(EXERCISE INPUT Opens)
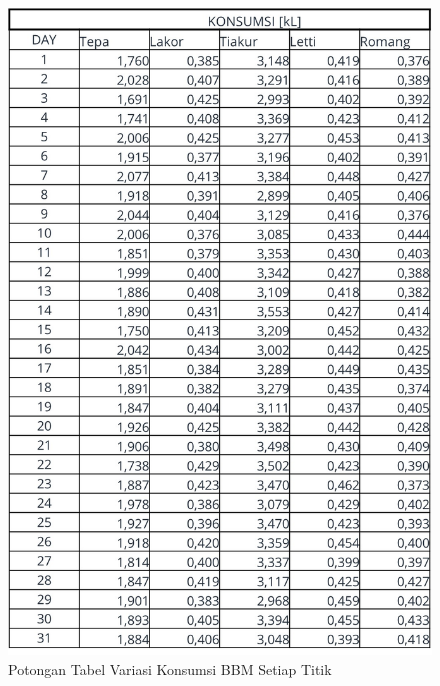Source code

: \begin{figure}[!ht]
    \centering
    \includegraphics[width=\linewidth,height=\textheight,keepaspectratio]{lampiran/tabel-konsumsi-simu.jpg}
    \caption*{Potongan Tabel Variasi Konsumsi BBM Setiap Titik}
\end{figure}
(EXERCISE INPUT Closes)
◆ PROBLEM TO SOLVE:
Could you write out the whole listing exactly, dropping the pictures?

◆ YOUR RESPONSE:
Source code

: \begin{figure}[!ht]
    \centering
    \includegraphics[width=\linewidth,height=\textheight,keepaspectratio]{lampiran/tabel-konsumsi-simu.jpg}
    \caption*{Potongan Tabel Variasi Konsumsi BBM Setiap Titik}
\end{figure}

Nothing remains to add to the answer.